281 Views Asked by At

Recently, I've been toying with the idea of formalising arithmetic purely in terms of string manipulation - no logic or interpretation required. However, when trying to elaborate upon this idea in detail, I find myself struggling with overlong and cumbersome descriptions for what ought to be fairly simple operations.

This leads me to wonder if there isn't a canonical "algebra of strings" which I could use to effectively describe what I am talking about, with notations and conventions analogous to those employed in set theory, abstract algebra, and other areas of mathematics.

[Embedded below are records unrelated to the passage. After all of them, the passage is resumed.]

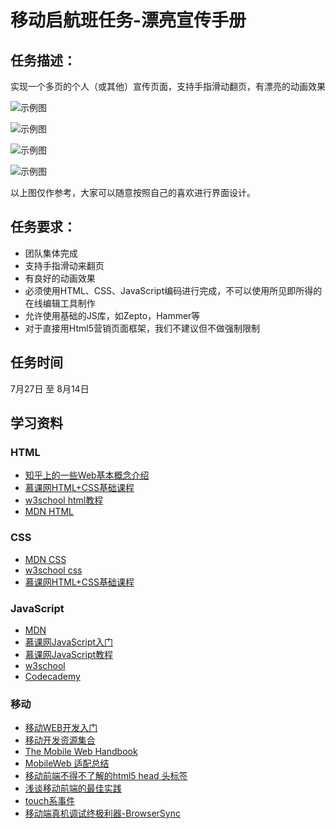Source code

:# 移动启航班任务-漂亮宣传手册

## 任务描述：

实现一个多页的个人（或其他）宣传页面，支持手指滑动翻页，有漂亮的动画效果

![示例图](../asset/mob_qihang_task2_01.jpg)

![示例图](../asset/mob_qihang_task2_02.jpg)

![示例图](../asset/mob_qihang_task2_03.jpg)

![示例图](../asset/mob_qihang_task2_04.jpg)

以上图仅作参考，大家可以随意按照自己的喜欢进行界面设计。

## 任务要求：

* 团队集体完成
* 支持手指滑动来翻页
* 有良好的动画效果
* 必须使用HTML、CSS、JavaScript编码进行完成，不可以使用所见即所得的在线编辑工具制作
* 允许使用基础的JS库，如Zepto，Hammer等
* 对于直接用Html5营销页面框架，我们不建议但不做强制限制

## 任务时间

7月27日 至 8月14日

## 学习资料

### HTML

- [知乎上的一些Web基本概念介绍](http://www.zhihu.com/question/22689579)
- [慕课网HTML+CSS基础课程](http://www.imooc.com/learn/9)
- [w3school html教程](http://w3school.com.cn/html/index.asp)
- [MDN HTML](https://developer.mozilla.org/zh-CN/docs/Web/HTML/Introduction)

### CSS

- [MDN CSS](https://developer.mozilla.org/zh-CN/docs/Web/Guide/CSS/Getting_started)
- [w3school css](http://w3school.com.cn/css/index.asp)
- [慕课网HTML+CSS基础课程](http://www.imooc.com/learn/9)

### JavaScript

- [MDN](https://developer.mozilla.org/zh-CN/docs/Web/JavaScript)
- [慕课网JavaScript入门](http://www.imooc.com/learn/36)
- [慕课网JavaScript教程](http://www.imooc.com/learn/10)
- [w3school](http://www.w3school.com.cn/js/)
- [Codecademy](http://www.codecademy.com/tracks/javascript)

### 移动

* [移动WEB开发入门](http://junmer.github.io/mobile-dev-get-started/)
* [移动开发资源集合](https://github.com/jtyjty99999/mobileTech)
* [The Mobile Web Handbook](http://quirksmode.org/mobilewebhandbook/)
* [MobileWeb 适配总结](http://www.w3ctech.com/topic/979)
* [移动前端不得不了解的html5 head 头标签](http://www.css88.com/archives/5480)
* [浅谈移动前端的最佳实践](http://www.cnblogs.com/yexiaochai/p/4219523.html)
* [touch系事件](http://www.html-js.com/article/All-right-thinking-touch-events)
* [移动端真机调试终极利器-BrowserSync](http://www.codingserf.com/index.php/2015/03/browsersync/)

In particular, I would find it extremely useful if there were commonly accepted terminology and notation for the following:

The operation which replaces every instance of a particular substring in a string with a specified string.

The operation which removes every instance of a particular substring within a string.

The operation which removes a particular instance of a particular substring from a string (e.g. dropping the last character, $abcb\to acb$, etc.)

The "product" of two sets of string $A\times B=\{ab:a\in A\land b\in B\}$

The "basis" of a set of strings (ex. $\{acca,aba,abbc,acabc\}\to\{a,b,c\}$)

Of course, I can always introduce new notation or terminology, but as the list of concepts lengthens I find it more and more desirable to have a familiar standard to work from.

1

There are 1 best solutions below

0
On

What you call basis is the "alphabet" of a formal language (name for sets of string).

What you call "product" is the concatenation of two languages (the product in the free monoid).

Operations like you describe are not very common in Formal Language Theory. All of your examples can be implemented by regular transducers, though. You might also find something under the name of gsm (generalized sequential machine). The simultaneous replacement is also captured by some kinds of Lindenmayer systems.

Here you already run into some problems, though. What is, for example, the result of replacing all occurrences of aba by c in ababa? There are two occurrences, but they overlap. So replacing one destroys the other. Thus your result could be cba and/or abc or cc depending on what exactly you mean by replacing.